LES DANGERS DE LA STUPIDITÉ HUMAINE

(Mt. 24,37-44 – 1er dimanche de l’Avent A - 2016 )


            Depuis l’antiquité les écrivains des livres sacrés ont certes chanté la bonté de ce monde sorti de la Source Créatrice revêtu d’une éblouissante beauté ; mais ils ont surtout pleuré sur la bêtise humaine qui a vite enlaidi pareil chef d’ouvre d’harmonie et de grâce avec la turpitude du « péché ». Leurs textes sont donc souvent assombris par leurs lamentations sur l’étourderie et l’aveuglement des humains, incapables de lire et d’interpréter, dans leurs sociétés et dans la nature, les signes annonceurs des catastrophes imminentes. Dans les évangiles, Jésus aussi a uni sa voix à celle de ces anciens prophètes pour inviter ses disciples à se réveiller, à soulever la tête, à ouvrir les yeux, à regarder loin, au-delà de leur petites routines, vers les vastes carrefours du monde, vers la route de la mer sans limites, au delà des frontières du pays de Zabulon et de Nephtali (Mt.4,15), afin de pouvoir saisir les signes d’un malaise universel, les symptômes d’un monde qui semble sur le point de s’effondrer à cause, non pas d’une décision de Dieu, mais de la démence et de la convoitise humaine. Car cela est en train d’arriver, dans l’apathie et l’indifférence générale, sans que personne ne se doute de rien.

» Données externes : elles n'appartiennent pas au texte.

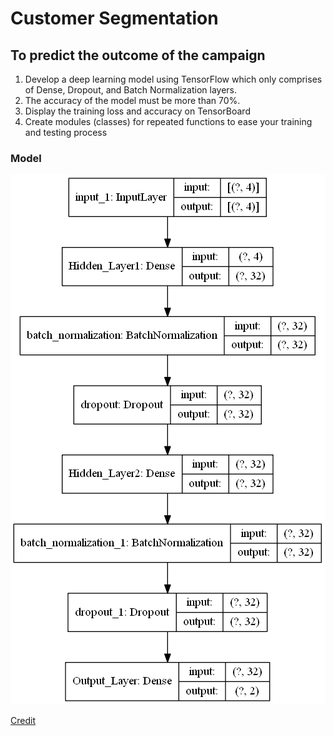 # Customer Segmentation
## To predict the outcome of the campaign 

1) Develop a deep learning model using TensorFlow which only comprises of
Dense, Dropout, and Batch Normalization layers.
2) The accuracy of the model must be more than 70%. 
3) Display the training loss and accuracy on TensorBoard
4) Create modules (classes) for repeated functions to ease your training and 
testing process

### Model
![alt text](https://github.com/AMMARHAFIZ8/Customer-Segmentation/blob/main/model.png)
 
[Credit]([https://www.kaggle.com/datasets/kunalgupta2616/hackerearth-customer-segmentation-hackathon])
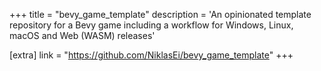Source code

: +++
title = "bevy_game_template"
description = 'An opinionated template repository for a Bevy game including a workflow for Windows, Linux, macOS and Web (WASM) releases'

[extra]
link = "https://github.com/NiklasEi/bevy_game_template"
+++
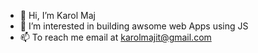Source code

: - 👋 Hi, I’m Karol Maj
- 👀 I’m interested in building awsome web Apps using JS
- 📫 To reach me email at karolmajit@gmail.com

<!---
Inversuel/Inversuel is a ✨ special ✨ repository because its `README.md` (this file) appears on your GitHub profile.
You can click the Preview link to take a look at your changes.
--->
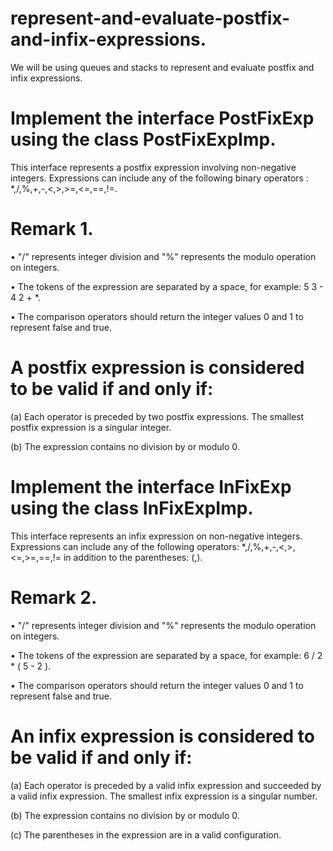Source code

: # represent-and-evaluate-postfix-and-infix-expressions.
We will be using queues and stacks to represent and evaluate postfix and infix expressions.

# Implement the interface PostFixExp using the class PostFixExpImp.
This interface represents a postfix expression involving non-negative integers. Expressions can include any of the
following binary operators : *,/,%,+,-,<,>,>=,<=,==,!=.
#  Remark 1.
• "/" represents integer division and "%" represents the modulo operation on integers.

• The tokens of the expression are separated by a space, for example: 5 3 - 4 2 + *.

• The comparison operators should return the integer values 0 and 1 to represent false
and true.

# A postfix expression is considered to be valid if and only if:
(a) Each operator is preceded by two postfix expressions. The smallest postfix expression
is a singular integer.

(b) The expression contains no division by or modulo 0.

# Implement the interface InFixExp using the class InFixExpImp. 
This interface represents an infix expression on non-negative integers. Expressions can include any of the following
operators: *,/,%,+,-,<,>,<=,>=,==,!= in addition to the parentheses: (,).
# Remark 2.
• "/" represents integer division and "%" represents the modulo operation on integers.

• The tokens of the expression are separated by a space, for example: 6 / 2 * ( 5 - 2 ).

• The comparison operators should return the integer values 0 and 1 to represent false and true.

# An infix expression is considered to be valid if and only if:
(a) Each operator is preceded by a valid infix expression and succeeded by a valid infix expression. The smallest infix expression is a singular number.

(b) The expression contains no division by or modulo 0.

(c) The parentheses in the expression are in a valid configuration.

            Jésus, qui était un rêveur, un spirituel et un homme de Dieu, était convaincu que la fin de ce monde aurait marqué le début d’un monde nouveau dans lequel Dieu lui-même serait intervenu pour le rebâtir sur d’autres bases, d’après d’autres paradigmes et avec des humains complètement renouvelés et améliorés. Mais Jésus, qui était aussi un homme réaliste, savait que cette intervention de Dieu qui était souhaitable, serait cependant restée longtemps dans le domaine du mystérieux et de l’imprévisible, peut-être aussi seulement dans le domaine du désir ou de l’utopie, étant donné que, finalement, personne ne savait vraiment comment et quand cela se réaliserait.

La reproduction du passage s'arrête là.